[[ Available data, beginning ]]
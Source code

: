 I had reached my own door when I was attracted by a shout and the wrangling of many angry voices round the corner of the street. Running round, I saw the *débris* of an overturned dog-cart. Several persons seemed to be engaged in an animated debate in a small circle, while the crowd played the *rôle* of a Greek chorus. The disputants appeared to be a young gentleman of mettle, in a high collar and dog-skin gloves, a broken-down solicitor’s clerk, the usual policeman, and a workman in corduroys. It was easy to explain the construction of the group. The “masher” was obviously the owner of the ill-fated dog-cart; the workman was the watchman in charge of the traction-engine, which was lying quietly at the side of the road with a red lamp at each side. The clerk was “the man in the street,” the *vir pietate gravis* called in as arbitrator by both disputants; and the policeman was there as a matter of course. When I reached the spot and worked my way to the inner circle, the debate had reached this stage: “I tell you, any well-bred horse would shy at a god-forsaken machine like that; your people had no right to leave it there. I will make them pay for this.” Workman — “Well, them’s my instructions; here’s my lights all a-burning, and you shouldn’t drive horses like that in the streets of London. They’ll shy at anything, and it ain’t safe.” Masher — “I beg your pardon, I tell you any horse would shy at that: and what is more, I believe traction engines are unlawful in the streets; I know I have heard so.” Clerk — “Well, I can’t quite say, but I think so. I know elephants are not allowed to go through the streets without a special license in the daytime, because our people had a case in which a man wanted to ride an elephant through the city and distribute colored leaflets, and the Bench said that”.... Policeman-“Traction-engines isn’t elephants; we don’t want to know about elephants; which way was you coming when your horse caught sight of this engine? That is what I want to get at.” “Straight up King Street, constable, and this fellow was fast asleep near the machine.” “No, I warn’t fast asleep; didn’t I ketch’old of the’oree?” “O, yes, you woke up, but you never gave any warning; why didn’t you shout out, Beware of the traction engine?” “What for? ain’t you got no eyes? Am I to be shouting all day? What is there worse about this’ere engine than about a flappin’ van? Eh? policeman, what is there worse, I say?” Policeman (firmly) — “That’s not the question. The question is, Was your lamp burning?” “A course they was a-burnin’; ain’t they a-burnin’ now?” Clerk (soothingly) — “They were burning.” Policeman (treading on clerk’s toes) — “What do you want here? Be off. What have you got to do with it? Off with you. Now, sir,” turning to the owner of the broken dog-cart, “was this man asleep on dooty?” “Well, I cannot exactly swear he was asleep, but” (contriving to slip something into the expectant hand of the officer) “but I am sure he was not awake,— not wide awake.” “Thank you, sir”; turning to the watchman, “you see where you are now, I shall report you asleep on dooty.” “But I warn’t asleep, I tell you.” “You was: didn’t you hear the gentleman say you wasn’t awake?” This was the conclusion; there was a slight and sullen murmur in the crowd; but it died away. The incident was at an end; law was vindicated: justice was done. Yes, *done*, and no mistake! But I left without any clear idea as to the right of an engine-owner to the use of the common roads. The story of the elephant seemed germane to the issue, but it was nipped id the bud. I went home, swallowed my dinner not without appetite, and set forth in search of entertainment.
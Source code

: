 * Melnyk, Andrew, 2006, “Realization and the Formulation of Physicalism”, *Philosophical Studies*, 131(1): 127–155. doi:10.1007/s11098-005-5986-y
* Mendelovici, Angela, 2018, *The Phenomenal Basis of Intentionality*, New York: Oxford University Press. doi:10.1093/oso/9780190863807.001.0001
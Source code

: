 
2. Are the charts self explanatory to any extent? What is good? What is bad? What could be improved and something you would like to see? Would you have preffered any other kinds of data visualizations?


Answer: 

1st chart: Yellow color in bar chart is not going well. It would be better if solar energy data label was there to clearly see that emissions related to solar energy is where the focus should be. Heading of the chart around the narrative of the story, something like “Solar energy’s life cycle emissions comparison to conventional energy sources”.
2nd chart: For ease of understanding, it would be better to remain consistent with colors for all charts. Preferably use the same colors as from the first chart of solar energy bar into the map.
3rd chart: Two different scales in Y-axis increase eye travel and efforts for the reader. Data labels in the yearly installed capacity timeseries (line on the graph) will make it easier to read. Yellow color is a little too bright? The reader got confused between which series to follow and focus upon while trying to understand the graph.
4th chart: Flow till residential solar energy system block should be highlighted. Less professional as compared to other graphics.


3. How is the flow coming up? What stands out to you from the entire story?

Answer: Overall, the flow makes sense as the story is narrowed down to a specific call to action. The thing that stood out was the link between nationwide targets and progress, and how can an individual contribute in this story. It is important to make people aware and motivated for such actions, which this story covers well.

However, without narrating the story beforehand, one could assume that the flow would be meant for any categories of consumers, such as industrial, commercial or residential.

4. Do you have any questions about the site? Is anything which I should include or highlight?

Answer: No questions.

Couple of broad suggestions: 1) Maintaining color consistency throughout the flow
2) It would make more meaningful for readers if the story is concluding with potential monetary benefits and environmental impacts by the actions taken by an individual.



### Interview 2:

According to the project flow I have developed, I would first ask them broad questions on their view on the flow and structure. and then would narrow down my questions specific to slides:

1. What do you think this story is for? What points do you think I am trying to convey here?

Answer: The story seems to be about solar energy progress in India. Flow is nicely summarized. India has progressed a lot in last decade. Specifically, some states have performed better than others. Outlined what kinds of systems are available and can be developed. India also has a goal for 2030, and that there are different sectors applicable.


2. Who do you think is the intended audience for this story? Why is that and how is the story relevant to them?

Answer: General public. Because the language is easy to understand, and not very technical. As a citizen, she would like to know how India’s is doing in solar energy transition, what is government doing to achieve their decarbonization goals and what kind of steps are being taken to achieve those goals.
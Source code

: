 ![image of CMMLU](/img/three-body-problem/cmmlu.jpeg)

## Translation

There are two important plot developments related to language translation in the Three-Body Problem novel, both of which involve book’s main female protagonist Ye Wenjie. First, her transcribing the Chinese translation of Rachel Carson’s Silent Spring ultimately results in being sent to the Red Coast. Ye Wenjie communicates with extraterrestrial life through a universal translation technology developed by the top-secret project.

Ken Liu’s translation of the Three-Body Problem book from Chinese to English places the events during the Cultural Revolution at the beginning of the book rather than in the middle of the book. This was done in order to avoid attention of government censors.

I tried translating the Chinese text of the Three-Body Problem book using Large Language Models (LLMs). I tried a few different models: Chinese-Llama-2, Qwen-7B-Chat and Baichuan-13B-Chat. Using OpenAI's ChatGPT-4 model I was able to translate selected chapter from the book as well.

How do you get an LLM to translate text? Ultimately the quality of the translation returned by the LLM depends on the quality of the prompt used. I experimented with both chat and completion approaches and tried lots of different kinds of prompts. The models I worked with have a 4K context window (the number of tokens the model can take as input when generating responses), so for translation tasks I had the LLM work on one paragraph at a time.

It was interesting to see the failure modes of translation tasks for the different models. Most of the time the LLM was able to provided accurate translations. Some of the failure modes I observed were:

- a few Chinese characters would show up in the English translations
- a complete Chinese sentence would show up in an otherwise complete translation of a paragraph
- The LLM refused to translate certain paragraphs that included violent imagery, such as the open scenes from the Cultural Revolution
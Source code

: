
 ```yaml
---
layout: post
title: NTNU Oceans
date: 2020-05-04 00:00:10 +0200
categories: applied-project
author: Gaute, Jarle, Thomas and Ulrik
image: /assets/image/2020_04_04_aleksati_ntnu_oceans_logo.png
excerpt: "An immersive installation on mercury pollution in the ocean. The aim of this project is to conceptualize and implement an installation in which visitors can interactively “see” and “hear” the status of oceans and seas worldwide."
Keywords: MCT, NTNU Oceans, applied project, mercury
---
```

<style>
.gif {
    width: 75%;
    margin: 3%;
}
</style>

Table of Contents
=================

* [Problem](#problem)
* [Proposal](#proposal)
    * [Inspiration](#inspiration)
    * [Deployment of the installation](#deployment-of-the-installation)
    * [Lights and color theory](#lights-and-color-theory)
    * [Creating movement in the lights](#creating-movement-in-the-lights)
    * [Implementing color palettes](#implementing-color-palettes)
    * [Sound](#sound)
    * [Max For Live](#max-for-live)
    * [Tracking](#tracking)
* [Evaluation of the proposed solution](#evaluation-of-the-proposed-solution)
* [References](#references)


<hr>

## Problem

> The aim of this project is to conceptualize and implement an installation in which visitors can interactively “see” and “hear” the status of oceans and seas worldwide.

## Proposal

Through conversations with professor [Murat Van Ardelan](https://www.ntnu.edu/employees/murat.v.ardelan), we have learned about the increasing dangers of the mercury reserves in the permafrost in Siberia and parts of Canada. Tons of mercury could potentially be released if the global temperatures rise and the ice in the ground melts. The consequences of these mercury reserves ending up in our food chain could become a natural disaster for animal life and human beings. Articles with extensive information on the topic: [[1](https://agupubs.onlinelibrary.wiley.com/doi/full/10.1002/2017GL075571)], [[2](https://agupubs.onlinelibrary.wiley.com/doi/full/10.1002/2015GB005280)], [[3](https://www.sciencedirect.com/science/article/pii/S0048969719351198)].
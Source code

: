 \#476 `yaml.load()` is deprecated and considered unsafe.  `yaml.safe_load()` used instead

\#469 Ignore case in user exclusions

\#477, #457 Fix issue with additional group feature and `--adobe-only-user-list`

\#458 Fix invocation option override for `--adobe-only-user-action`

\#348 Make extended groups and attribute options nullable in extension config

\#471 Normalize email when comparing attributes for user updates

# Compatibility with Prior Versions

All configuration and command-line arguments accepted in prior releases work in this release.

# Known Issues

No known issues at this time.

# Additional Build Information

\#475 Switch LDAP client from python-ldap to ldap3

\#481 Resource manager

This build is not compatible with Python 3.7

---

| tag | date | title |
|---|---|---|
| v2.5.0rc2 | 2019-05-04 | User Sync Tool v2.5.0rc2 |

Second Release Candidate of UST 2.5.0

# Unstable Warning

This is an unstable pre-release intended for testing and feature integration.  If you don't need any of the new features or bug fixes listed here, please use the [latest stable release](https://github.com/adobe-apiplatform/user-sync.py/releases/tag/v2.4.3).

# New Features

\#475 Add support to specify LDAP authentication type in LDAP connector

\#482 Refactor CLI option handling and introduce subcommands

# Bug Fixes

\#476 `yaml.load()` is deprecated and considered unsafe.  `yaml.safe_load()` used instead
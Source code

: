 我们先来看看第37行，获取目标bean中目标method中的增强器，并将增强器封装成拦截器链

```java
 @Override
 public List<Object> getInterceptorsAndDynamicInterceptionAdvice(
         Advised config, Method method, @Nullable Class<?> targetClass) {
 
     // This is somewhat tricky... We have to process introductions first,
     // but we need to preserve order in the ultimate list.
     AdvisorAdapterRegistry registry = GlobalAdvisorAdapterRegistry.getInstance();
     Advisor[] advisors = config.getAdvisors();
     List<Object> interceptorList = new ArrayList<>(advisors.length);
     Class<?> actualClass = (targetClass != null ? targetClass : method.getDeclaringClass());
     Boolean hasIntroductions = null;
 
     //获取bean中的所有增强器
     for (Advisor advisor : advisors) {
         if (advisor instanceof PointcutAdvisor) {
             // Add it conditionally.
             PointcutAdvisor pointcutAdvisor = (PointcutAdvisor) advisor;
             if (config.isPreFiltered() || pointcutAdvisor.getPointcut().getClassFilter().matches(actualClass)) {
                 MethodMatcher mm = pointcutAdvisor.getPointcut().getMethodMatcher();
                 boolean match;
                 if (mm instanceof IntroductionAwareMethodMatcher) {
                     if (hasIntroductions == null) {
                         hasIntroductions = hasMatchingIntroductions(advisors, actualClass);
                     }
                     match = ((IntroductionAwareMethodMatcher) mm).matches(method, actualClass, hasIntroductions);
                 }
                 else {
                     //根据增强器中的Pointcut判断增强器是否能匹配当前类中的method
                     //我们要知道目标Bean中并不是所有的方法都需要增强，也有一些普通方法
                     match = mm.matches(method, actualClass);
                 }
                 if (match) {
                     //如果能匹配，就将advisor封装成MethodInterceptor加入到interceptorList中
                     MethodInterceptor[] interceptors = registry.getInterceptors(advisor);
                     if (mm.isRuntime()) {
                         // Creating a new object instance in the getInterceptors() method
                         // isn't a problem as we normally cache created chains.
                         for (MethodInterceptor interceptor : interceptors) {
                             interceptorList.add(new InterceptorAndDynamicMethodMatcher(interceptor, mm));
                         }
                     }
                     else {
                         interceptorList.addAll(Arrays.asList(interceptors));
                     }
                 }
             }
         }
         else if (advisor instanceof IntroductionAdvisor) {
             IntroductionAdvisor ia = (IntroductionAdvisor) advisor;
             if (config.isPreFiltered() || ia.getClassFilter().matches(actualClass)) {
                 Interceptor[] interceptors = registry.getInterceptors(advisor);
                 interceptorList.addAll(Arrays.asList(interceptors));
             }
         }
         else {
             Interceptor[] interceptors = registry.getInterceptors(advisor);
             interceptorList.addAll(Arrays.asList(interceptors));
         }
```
[[ Available data, end ]]
In the records, which lines use the word "Revolution"? Report them.

**Response to the exercise**:
Ken Liu’s translation of the Three-Body Problem book from Chinese to English places the events during the Cultural Revolution at the beginning of the book rather than in the middle of the book. This was done in order to avoid attention of government censors.
- The LLM refused to translate certain paragraphs that included violent imagery, such as the open scenes from the Cultural Revolution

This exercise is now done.